Catherine Jacob dans «Chez nous» de Lucas Belvaux. Dans ce film, l'actrice incarne une femme politique inspirée de Marine Le Pen. — Jean Claude LOTHER - Synecdoche Artémis Productions

« Qu’on fasse 3 millions de spectateurs, ils s’en foutent [au Front national]. Ce qui les gênerait, c’est que leurs électeurs ou leurs sympathisants voient le film », a déclaré le réalisateur Lucas Belvaux dans On n’est pas couché, samedi.

Il évoquait alors les critiques du FN à l’égard de son nouveau long-métrage, Chez nous, qui sera à l’affiche le 22 février et raconte l’histoire d’une jeune infirmière à domicile nordiste, incarnée par Emilie Dequenne, approchée pour rejoindre la liste du Bloc patriotique aux municipales. Les ressemblances entre ce parti fictif et celui de Marine Le Pen ne sont pas fortuites.
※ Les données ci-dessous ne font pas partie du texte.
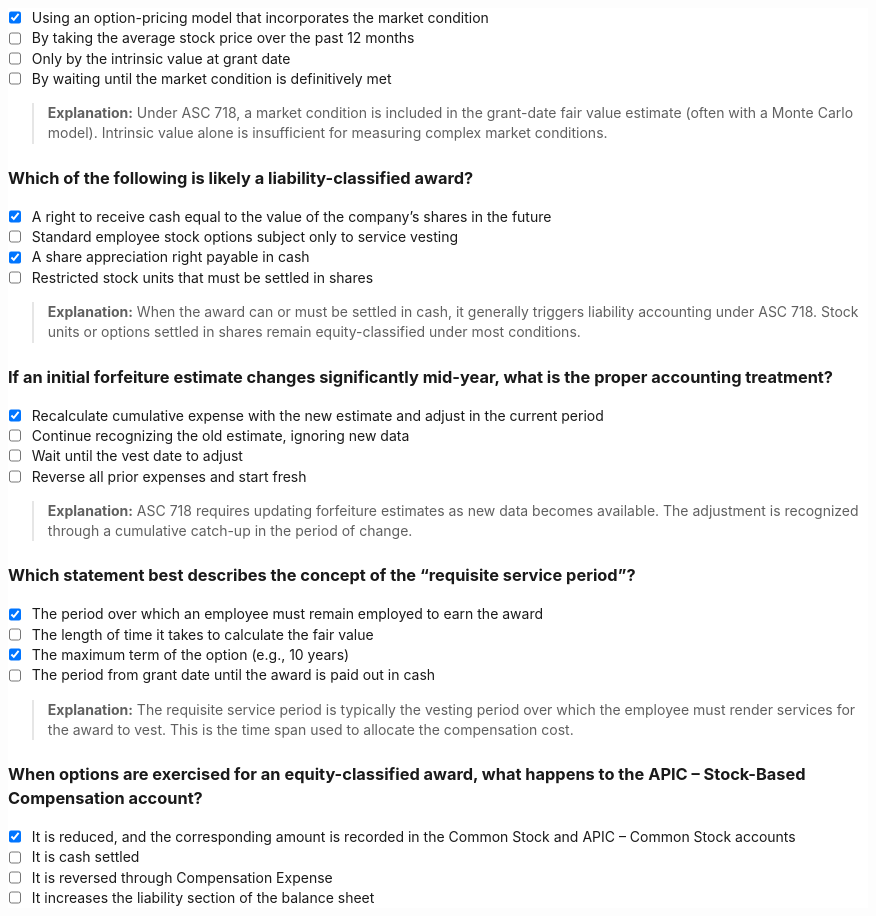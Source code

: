 - [x] Using an option-pricing model that incorporates the market condition
- [ ] By taking the average stock price over the past 12 months
- [ ] Only by the intrinsic value at grant date
- [ ] By waiting until the market condition is definitively met

> **Explanation:** Under ASC 718, a market condition is included in the grant-date fair value estimate (often with a Monte Carlo model). Intrinsic value alone is insufficient for measuring complex market conditions.

### Which of the following is likely a liability-classified award?

- [x] A right to receive cash equal to the value of the company’s shares in the future
- [ ] Standard employee stock options subject only to service vesting
- [x] A share appreciation right payable in cash
- [ ] Restricted stock units that must be settled in shares

> **Explanation:** When the award can or must be settled in cash, it generally triggers liability accounting under ASC 718. Stock units or options settled in shares remain equity-classified under most conditions.

### If an initial forfeiture estimate changes significantly mid-year, what is the proper accounting treatment?

- [x] Recalculate cumulative expense with the new estimate and adjust in the current period
- [ ] Continue recognizing the old estimate, ignoring new data
- [ ] Wait until the vest date to adjust
- [ ] Reverse all prior expenses and start fresh

> **Explanation:** ASC 718 requires updating forfeiture estimates as new data becomes available. The adjustment is recognized through a cumulative catch-up in the period of change.

### Which statement best describes the concept of the “requisite service period”?

- [x] The period over which an employee must remain employed to earn the award
- [ ] The length of time it takes to calculate the fair value
- [x] The maximum term of the option (e.g., 10 years)
- [ ] The period from grant date until the award is paid out in cash

> **Explanation:** The requisite service period is typically the vesting period over which the employee must render services for the award to vest. This is the time span used to allocate the compensation cost.

### When options are exercised for an equity-classified award, what happens to the APIC – Stock-Based Compensation account?

- [x] It is reduced, and the corresponding amount is recorded in the Common Stock and APIC – Common Stock accounts
- [ ] It is cash settled
- [ ] It is reversed through Compensation Expense
- [ ] It increases the liability section of the balance sheet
« On dit aux gens ce qu'ils doivent penser d'un film sans l'avoir vu »

« Pauvre Marine Le Pen, qui est caricaturée par ce pot à tabac de Catherine Jacob. Un sacré navet en perspective ! », avait tweeté Steeve Briois, le maire FN d’Hénin-Beaumont (Pas-de-Calais), lorsque la bande-annonce a été mise en ligne début janvier. Le vice-président du FN Florian Philippot, lui, jugeait « scandaleux » qu’un film « clairement anti-FN sorte à deux mois du vote pour la présidentielle ».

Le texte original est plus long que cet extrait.